What to do.
Look through the lines below and copy each one that includes "currency".

Listed records.
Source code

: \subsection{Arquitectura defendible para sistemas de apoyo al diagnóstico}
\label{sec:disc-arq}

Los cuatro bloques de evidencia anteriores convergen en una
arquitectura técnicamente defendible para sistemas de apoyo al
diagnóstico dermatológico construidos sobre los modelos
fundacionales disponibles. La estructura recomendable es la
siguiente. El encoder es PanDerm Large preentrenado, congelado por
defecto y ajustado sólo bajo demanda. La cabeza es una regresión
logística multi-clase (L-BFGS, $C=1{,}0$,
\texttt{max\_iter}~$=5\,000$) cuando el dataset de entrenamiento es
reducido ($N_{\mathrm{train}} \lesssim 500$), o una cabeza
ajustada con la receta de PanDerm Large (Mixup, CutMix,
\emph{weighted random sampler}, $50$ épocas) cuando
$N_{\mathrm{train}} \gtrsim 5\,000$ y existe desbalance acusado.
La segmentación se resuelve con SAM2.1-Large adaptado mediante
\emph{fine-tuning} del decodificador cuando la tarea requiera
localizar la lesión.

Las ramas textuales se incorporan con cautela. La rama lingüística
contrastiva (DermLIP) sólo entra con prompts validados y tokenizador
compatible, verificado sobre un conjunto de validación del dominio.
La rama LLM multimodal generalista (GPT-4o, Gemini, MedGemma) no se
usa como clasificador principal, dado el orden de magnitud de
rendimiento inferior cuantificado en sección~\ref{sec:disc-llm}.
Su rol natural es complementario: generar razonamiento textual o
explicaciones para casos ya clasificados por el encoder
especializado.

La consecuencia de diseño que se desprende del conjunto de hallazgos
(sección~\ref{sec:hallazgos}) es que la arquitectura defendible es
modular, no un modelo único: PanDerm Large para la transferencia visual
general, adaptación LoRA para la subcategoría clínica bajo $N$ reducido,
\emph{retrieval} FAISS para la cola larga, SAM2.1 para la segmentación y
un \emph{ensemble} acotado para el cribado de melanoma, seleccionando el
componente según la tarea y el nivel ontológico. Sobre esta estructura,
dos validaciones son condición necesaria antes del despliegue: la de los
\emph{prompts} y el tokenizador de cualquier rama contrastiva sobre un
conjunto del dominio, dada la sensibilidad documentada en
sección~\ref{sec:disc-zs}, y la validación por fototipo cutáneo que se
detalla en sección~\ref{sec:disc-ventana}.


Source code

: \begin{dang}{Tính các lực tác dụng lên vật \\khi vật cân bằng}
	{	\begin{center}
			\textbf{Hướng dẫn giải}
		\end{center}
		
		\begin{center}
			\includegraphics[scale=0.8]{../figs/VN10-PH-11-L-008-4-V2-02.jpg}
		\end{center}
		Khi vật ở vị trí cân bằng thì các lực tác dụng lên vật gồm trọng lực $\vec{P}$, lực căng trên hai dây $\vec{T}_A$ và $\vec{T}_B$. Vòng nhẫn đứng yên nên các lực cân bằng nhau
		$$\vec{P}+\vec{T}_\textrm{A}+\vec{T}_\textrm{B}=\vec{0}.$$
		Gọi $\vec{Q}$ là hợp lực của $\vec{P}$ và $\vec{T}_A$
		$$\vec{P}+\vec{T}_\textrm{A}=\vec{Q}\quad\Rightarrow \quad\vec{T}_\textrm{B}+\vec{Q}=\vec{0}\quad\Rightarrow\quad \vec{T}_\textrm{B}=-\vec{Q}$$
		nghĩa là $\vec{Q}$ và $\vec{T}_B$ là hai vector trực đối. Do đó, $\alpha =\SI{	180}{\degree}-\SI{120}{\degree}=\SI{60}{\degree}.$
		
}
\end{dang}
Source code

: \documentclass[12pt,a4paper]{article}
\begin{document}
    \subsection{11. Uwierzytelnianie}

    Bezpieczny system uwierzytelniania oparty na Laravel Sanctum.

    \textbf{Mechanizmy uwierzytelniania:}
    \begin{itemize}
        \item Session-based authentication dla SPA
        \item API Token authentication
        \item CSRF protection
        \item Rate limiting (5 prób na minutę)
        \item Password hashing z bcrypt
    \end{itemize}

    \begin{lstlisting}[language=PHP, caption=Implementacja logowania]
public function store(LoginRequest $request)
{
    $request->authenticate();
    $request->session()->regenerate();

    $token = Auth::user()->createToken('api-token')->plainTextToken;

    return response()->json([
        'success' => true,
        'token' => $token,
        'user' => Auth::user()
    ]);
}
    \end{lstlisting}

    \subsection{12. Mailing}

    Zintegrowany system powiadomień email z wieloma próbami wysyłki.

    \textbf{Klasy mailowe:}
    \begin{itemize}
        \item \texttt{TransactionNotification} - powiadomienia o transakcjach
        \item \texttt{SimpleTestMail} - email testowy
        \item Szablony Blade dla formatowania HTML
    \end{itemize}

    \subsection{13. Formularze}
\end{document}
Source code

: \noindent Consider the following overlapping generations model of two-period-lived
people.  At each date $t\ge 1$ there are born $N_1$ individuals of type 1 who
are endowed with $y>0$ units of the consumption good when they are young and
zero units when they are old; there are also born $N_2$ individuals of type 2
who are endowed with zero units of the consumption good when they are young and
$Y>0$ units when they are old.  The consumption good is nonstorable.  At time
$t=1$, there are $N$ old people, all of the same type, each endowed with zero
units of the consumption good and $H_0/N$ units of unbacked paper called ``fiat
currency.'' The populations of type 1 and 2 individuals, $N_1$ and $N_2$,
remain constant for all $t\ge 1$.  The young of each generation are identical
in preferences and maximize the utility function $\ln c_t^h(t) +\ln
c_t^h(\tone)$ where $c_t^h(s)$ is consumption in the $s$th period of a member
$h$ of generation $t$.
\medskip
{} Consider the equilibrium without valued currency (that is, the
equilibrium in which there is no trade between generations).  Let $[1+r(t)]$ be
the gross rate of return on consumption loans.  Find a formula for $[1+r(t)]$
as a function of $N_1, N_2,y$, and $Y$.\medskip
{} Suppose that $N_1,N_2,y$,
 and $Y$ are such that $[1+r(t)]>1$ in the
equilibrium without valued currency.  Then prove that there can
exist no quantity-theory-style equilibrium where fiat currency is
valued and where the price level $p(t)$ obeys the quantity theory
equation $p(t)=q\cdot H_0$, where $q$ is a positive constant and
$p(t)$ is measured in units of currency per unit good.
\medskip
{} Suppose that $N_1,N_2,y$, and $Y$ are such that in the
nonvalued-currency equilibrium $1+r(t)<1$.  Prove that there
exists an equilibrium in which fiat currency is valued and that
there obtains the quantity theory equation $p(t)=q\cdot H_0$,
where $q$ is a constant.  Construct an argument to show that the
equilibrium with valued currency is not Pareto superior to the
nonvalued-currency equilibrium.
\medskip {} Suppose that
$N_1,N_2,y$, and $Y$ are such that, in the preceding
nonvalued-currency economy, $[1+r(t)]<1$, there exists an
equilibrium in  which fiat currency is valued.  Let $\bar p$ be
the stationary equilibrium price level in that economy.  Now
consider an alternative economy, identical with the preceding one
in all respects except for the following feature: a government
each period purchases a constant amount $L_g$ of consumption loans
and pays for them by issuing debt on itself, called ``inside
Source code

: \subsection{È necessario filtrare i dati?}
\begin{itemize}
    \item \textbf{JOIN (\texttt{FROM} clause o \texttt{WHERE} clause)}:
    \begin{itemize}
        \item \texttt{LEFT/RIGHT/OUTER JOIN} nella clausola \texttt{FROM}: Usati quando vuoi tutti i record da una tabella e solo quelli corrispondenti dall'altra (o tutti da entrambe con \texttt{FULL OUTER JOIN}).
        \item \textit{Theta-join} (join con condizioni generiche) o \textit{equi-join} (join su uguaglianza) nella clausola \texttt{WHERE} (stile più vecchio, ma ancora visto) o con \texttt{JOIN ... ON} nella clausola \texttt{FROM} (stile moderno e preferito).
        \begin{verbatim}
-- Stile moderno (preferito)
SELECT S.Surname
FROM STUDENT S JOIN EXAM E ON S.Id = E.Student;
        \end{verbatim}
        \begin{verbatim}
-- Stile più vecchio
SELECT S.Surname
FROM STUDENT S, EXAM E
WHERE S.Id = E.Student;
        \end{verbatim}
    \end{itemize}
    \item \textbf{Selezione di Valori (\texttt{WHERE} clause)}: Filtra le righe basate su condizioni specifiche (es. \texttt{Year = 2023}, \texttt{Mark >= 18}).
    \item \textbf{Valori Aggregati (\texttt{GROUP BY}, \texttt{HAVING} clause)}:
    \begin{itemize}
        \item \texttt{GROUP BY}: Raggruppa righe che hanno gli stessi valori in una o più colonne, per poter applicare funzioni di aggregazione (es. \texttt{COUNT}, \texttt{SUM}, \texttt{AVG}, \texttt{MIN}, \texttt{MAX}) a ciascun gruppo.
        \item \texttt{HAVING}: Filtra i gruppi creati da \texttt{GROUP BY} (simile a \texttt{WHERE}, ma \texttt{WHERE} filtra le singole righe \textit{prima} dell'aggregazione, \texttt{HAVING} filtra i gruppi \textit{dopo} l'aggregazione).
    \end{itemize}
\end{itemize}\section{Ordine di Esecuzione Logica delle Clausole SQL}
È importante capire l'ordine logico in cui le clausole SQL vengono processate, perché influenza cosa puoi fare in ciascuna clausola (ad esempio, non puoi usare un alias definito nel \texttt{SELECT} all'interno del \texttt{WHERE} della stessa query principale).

Answer to the problem.
currency.'' The populations of type 1 and 2 individuals, $N_1$ and $N_2$,
{} Consider the equilibrium without valued currency (that is, the
equilibrium without valued currency.  Then prove that there can
exist no quantity-theory-style equilibrium where fiat currency is
$p(t)$ is measured in units of currency per unit good.
nonvalued-currency equilibrium $1+r(t)<1$.  Prove that there
exists an equilibrium in which fiat currency is valued and that
equilibrium with valued currency is not Pareto superior to the
nonvalued-currency equilibrium.
nonvalued-currency economy, $[1+r(t)]<1$, there exists an
equilibrium in  which fiat currency is valued.  Let $\bar p$ be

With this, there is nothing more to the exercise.